Wednesday, October 3, 2012

An Imperfect God

Title: An Imperfect God: George Washington, His Slaves, and the Creation of America
Author: Henry Wiencek
Year: 2003
Genre: History
Rating: 3

Think back on your elementary school history lessons. Other than the colorful (and notably bloodless) pictures of Gettysburg and the clean, proper descriptions of the Continental Congress, what do you know about our Founding Fathers as people? Most of the things we think about them are fiction, or glorified attributes. The truth of the matter is that they were tradesmen, farmers, philanderers, rebels, subversives, and, most notably, slave owners.
Most elementary school teachers somehow skip that one.

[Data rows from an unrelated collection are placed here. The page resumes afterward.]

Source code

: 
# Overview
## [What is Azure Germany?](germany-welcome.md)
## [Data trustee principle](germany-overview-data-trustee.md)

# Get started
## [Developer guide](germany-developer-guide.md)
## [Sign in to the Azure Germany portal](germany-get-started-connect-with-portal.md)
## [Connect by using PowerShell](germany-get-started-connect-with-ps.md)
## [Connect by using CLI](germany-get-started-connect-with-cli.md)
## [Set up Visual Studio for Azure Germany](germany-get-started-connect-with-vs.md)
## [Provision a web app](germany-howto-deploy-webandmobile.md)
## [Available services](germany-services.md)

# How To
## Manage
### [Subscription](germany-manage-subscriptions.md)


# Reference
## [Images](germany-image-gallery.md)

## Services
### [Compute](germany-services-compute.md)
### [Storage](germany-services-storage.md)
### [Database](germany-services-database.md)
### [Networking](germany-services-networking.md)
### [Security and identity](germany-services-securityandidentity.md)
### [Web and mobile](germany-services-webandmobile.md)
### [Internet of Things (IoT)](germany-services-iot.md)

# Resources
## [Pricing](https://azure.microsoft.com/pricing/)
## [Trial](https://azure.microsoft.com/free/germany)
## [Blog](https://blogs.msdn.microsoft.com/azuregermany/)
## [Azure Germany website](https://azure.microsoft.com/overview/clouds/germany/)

In An Imperfect God, historian Henry Wiencek stops to look closer at the life and occupation of perhaps the most mythologized man in American history: George Washington. With no royalty to idolize, Americans have generation upon generation lifted up the stories of the man with the wooden teeth (they were actually ivory and extracted teeth) who chopped down the cherry tree and had to tell the truth (a composite tale that's only partially true). In fact, the man that George Washington was has been somewhat buried in time and a whirlwind of events, and Wiencek seeks to bring it starkly to light.

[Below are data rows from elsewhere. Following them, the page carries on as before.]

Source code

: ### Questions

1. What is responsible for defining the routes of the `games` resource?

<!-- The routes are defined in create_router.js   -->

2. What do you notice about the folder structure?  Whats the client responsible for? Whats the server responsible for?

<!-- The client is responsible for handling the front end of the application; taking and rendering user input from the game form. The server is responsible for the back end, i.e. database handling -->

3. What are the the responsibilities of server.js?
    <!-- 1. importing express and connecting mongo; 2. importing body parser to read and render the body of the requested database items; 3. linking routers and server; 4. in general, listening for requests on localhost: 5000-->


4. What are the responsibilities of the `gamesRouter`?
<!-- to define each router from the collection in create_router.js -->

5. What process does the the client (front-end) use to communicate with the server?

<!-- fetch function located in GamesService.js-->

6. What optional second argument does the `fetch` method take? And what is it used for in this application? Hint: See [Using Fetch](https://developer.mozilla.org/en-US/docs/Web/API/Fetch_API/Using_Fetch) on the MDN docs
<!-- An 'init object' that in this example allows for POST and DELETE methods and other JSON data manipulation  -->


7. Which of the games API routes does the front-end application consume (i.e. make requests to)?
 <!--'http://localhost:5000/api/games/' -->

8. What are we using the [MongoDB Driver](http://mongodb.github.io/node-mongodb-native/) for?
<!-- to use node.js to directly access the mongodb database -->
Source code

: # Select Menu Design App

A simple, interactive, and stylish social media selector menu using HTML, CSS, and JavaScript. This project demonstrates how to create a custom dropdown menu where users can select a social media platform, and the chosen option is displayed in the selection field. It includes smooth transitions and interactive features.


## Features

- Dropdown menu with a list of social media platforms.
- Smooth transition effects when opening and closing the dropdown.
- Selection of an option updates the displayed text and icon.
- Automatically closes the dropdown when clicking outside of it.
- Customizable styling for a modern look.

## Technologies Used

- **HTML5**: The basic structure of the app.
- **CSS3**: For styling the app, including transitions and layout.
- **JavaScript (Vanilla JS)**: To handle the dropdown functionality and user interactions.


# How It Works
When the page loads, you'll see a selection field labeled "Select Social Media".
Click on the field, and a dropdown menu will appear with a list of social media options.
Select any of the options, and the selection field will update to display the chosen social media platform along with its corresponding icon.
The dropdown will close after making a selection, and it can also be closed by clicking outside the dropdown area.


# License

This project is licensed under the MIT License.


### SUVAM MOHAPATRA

The main point of the book is the irony of America: a state based on the purported ideals of freedom while maintaining slavery with a fist of iron. The Constitution "solidified the institution," Wiencek writes. Although the title and face of the book focus on Washington, the real heart of it is to convey the depth of slavery in young America and the double standard that the Founding Fathers lived by.
The book begins in the year of Washington's death, where he decides to make an addendum to his will where all of his own slaves would receive their emancipation upon his death, a shocking breach of protocol for a Virginian plantation owner at the time. By following Washington's meticulous diaries, Wiencek shows us firsthand the struggle that our first president went through within his own rigid moral barriers, trying to reconcile the ideas of the Enlightenment with a creaky, superstitious, inhuman institution like slavery. And yet, his life, his world was centered around it, and one could not pull the rafters from a building and not expect it to collapse. This was the dilemma that Washington faced, and this is the conflict that the book presents us with.
Unfortunately, it's not extremely well organized. The author is in such a rush to present us with his painstakingly researched data that he begins to gush in the very first chapter, bursting at the seams with stories and histories and connections and context. The whole book follows in this theme, sort of like a scatter plot. Washington's life is the median trend of the plot, following him from beginning to end, with bits and pieces of history, culture, and new anecdotes on slavery scattered about. The effect is somewhat confusing, but in the end it conglomerates into a big picture: division.
For the pure purpose of education, An Imperfect God is enlightening, clearing away the cobwebs of myth and idolizing with a proliferation of primary source documents. Washington kept detailed journals and books of finances, down to what he spent on gambling on nights in Williamsburg. He also kept yearly diaries with the markedly unromantic title "Where and How My Time is Spent." No one could accuse him of being flowery. However, Wiencek doesn't just leave it there, with his subject; he has scoured the annals at Mount Vernon and other depositories for letters, records, journals, and exchanges on a host of other subjects, some of which include barely literate slaves who worked at Mount Vernon. Scarcely a paragraph passes without a reference to some obscure historical character, backed up by extensive documentation.
Wiencek is a fine historian, and his work is sure to last, if only for the motivated. An Imperfect God is not written for the passive reader, only cursorily interested-- no, the dense writing and blob-like organization don't make this a golden work of the literature world. But as a historical document, it stands. Raw facts are hard to memorize; people like stories.
Maybe we ought to tell our elementary school kids the truth sometimes, even if it's hard to hear.
This book isn't available on Kindle, which is alright-- I snagged my copy from a dusty corner of the library. You can purchase it from Amazon for as low as $10.50 in the hardback, which is a lovely edition with a group of paintings in the center (including one remarkable one of Washington's cook, Hercules) that I had never seen before. Worth a read if you've got the time, worth a summary if you haven't.